Write down exactly the lines of the listing below, beginning with the one containing "donc $(P_n-P_N)$ converge" and closing with the final line.

'''

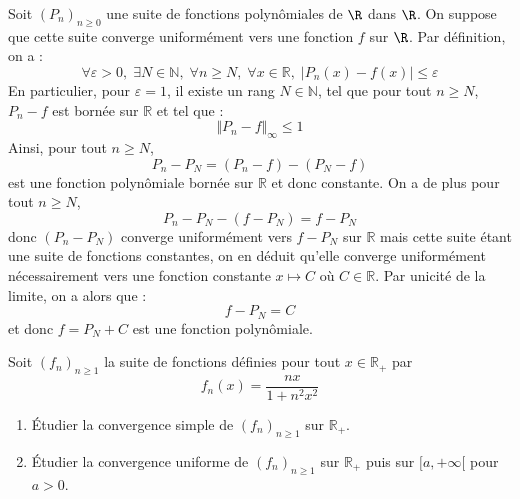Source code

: \documentclass[a4paper,10pt]{report}
\begin{document}
\corr Soit $(P_{n})_{n \geq 0}$ une suite de fonctions polynômiales de $\R$ dans $\R$. On suppose que cette suite converge uniformément vers une fonction $f$ sur $\R$. Par définition, on a :
$$ \forall \varepsilon >0, \; \exists N \in \mathbb{N}, \; \forall n \geq N, \;  \forall x \in \mathbb{R}, \; \vert P_n(x)-f(x) \vert \leq \varepsilon$$
En particulier, pour $\varepsilon=1$, il existe un rang $N \in \mathbb{N}$, tel que pour tout $n \geq N$, $P_n-f$ est bornée sur $\mathbb{R}$ et tel que :
$$ \Vert P_n- f \Vert_{\infty} \leq 1$$
Ainsi, pour tout $n \geq N$,
$$ P_n-P_N = (P_n-f)-(P_N-f)$$
est une fonction polynômiale bornée sur $\mathbb{R}$ et donc constante. On a de plus pour tout $n \geq N$,
$$ P_n-P_N - (f-P_N) = f-P_N$$
donc $(P_n-P_N)$ converge uniformément vers $f-P_N$ sur $\mathbb{R}$ mais cette suite étant une suite de fonctions constantes, on en déduit qu'elle converge uniformément nécessairement vers une fonction constante $x \mapsto C$ où $C \in \mathbb{R}$. Par unicité de la limite, on a alors que :
$$ f-P_N=C$$
et donc $f=P_N+C$ est une fonction polynômiale.

\begin{Exercice}{} Soit $(f_n)_{n \geq 1}$ la suite de fonctions définies pour tout $x \in \mathbb{R}_+$ par 
$$f_n(x) = \frac {nx}{1+n^2x^2}$$
\begin{enumerate}
\item Étudier la convergence simple de $(f_n)_{n \geq 1}$ sur $\mathbb{R}_+$.
\item Étudier la convergence uniforme de $(f_n)_{n \geq 1}$ sur $\mathbb{R}_+$ puis sur $[a, + \infty[$ pour $a>0$.
\end{enumerate}
\end{Exercice}

\corr 
\end{document}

'''

• _Finished task_:
donc $(P_n-P_N)$ converge uniformément vers $f-P_N$ sur $\mathbb{R}$ mais cette suite étant une suite de fonctions constantes, on en déduit qu'elle converge uniformément nécessairement vers une fonction constante $x \mapsto C$ où $C \in \mathbb{R}$. Par unicité de la limite, on a alors que :
$$ f-P_N=C$$
et donc $f=P_N+C$ est une fonction polynômiale.

\begin{Exercice}{} Soit $(f_n)_{n \geq 1}$ la suite de fonctions définies pour tout $x \in \mathbb{R}_+$ par 
$$f_n(x) = \frac {nx}{1+n^2x^2}$$
\begin{enumerate}
\item Étudier la convergence simple de $(f_n)_{n \geq 1}$ sur $\mathbb{R}_+$.
\item Étudier la convergence uniforme de $(f_n)_{n \geq 1}$ sur $\mathbb{R}_+$ puis sur $[a, + \infty[$ pour $a>0$.
\end{enumerate}
\end{Exercice}

\corr 
\end{document}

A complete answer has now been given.